◆ WHAT YOU WILL DO
Using the entries below, show all lines with the string "bytes".

::::::::::

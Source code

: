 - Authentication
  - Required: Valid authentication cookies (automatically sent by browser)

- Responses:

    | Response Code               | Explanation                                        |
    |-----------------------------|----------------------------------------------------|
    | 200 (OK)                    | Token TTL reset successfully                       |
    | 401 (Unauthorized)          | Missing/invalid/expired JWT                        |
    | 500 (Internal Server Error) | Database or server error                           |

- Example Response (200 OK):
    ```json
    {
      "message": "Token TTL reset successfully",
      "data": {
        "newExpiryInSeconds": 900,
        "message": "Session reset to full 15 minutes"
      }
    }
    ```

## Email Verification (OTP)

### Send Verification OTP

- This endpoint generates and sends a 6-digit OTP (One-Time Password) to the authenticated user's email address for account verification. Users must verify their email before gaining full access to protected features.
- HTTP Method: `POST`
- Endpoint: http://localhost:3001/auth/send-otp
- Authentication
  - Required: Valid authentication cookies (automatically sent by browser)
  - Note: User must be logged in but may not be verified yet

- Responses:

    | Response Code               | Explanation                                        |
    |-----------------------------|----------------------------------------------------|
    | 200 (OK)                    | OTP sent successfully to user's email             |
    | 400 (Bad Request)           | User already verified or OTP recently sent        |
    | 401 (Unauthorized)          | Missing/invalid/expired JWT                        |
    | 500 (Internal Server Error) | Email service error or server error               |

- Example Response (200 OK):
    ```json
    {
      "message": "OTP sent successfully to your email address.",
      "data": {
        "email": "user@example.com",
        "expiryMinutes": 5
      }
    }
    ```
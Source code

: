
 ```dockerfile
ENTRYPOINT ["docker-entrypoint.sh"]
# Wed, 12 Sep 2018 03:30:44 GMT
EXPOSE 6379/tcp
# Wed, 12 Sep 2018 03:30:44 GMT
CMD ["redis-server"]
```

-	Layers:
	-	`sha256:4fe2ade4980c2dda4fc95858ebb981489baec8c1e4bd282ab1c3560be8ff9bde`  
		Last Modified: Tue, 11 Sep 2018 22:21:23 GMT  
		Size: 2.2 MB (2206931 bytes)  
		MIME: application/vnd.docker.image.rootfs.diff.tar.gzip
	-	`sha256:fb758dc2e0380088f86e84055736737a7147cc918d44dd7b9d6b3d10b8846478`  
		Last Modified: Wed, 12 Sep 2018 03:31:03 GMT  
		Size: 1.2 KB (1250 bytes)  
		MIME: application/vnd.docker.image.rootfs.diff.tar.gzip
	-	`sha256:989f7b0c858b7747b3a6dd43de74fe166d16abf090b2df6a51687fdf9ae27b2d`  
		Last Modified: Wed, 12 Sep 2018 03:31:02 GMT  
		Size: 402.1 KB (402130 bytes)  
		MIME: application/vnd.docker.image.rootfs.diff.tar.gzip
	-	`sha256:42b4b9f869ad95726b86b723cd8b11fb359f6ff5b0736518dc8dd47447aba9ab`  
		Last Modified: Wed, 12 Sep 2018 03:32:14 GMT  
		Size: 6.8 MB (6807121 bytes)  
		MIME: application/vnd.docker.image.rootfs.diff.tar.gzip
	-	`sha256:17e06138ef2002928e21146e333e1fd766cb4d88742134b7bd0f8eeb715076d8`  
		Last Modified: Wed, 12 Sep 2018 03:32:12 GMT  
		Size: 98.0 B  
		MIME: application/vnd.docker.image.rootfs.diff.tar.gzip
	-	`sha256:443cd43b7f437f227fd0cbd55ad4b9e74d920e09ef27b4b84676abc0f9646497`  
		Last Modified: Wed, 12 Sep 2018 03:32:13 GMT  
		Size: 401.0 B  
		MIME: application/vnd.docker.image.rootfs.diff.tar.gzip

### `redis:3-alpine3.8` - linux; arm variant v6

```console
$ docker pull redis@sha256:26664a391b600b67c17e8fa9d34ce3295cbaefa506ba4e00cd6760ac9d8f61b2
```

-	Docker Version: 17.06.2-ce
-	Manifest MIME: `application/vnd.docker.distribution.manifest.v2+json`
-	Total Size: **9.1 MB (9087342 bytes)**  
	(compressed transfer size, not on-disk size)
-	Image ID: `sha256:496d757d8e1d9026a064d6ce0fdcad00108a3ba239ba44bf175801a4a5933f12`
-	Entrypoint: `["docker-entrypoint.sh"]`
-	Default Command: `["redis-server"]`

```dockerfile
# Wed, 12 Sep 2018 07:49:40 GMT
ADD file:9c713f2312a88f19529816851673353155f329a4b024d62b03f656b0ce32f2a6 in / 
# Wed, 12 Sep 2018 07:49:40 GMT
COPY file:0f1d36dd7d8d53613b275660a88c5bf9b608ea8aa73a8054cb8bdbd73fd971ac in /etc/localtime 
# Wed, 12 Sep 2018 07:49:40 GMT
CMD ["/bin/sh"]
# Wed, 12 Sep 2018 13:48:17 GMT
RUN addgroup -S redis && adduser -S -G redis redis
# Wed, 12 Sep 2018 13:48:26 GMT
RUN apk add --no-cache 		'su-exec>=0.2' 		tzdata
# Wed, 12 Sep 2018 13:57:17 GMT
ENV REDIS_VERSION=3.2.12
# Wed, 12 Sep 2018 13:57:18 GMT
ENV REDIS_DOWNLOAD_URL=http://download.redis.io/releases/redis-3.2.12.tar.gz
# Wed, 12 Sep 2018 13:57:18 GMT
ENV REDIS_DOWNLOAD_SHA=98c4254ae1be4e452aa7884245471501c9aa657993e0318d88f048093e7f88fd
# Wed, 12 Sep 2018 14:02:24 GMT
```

::::::::::

◆ EXERCISE SOLUTION
		Size: 2.2 MB (2206931 bytes)  
		Size: 1.2 KB (1250 bytes)  
		Size: 402.1 KB (402130 bytes)  
		Size: 6.8 MB (6807121 bytes)  
-	Total Size: **9.1 MB (9087342 bytes)**  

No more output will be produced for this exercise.